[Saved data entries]
== == ==

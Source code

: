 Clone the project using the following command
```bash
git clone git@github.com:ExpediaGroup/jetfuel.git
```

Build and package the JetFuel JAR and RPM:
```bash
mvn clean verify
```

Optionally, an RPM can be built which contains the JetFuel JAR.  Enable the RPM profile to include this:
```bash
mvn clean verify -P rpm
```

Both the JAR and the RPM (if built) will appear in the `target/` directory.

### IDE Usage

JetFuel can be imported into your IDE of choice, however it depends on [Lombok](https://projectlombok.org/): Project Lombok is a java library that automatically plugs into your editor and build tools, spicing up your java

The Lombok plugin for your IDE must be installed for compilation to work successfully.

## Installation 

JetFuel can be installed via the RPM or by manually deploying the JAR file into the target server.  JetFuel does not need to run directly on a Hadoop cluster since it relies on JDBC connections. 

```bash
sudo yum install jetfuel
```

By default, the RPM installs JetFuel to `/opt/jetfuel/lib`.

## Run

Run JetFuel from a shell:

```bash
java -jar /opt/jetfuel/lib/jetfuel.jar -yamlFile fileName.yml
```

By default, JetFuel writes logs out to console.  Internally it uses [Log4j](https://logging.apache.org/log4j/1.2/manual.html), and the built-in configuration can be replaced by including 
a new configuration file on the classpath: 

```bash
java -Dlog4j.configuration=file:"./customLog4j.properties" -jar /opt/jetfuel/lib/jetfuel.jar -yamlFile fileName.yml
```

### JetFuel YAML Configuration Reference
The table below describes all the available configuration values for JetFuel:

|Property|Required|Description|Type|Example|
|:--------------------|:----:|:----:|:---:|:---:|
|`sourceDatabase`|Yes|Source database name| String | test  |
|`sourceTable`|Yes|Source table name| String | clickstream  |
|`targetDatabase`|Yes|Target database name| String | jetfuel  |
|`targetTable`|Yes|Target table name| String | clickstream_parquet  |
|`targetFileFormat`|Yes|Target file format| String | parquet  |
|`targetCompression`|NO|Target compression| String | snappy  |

== == ==

PROBLEM STATEMENT => Only the lines from the one that holds "String | clickstream_parquet" through the end of the records should appear in the answer, each restated exactly.

YOUR SOLUTION =>
|`targetTable`|Yes|Target table name| String | clickstream_parquet  |
|`targetFileFormat`|Yes|Target file format| String | parquet  |
|`targetCompression`|NO|Target compression| String | snappy  |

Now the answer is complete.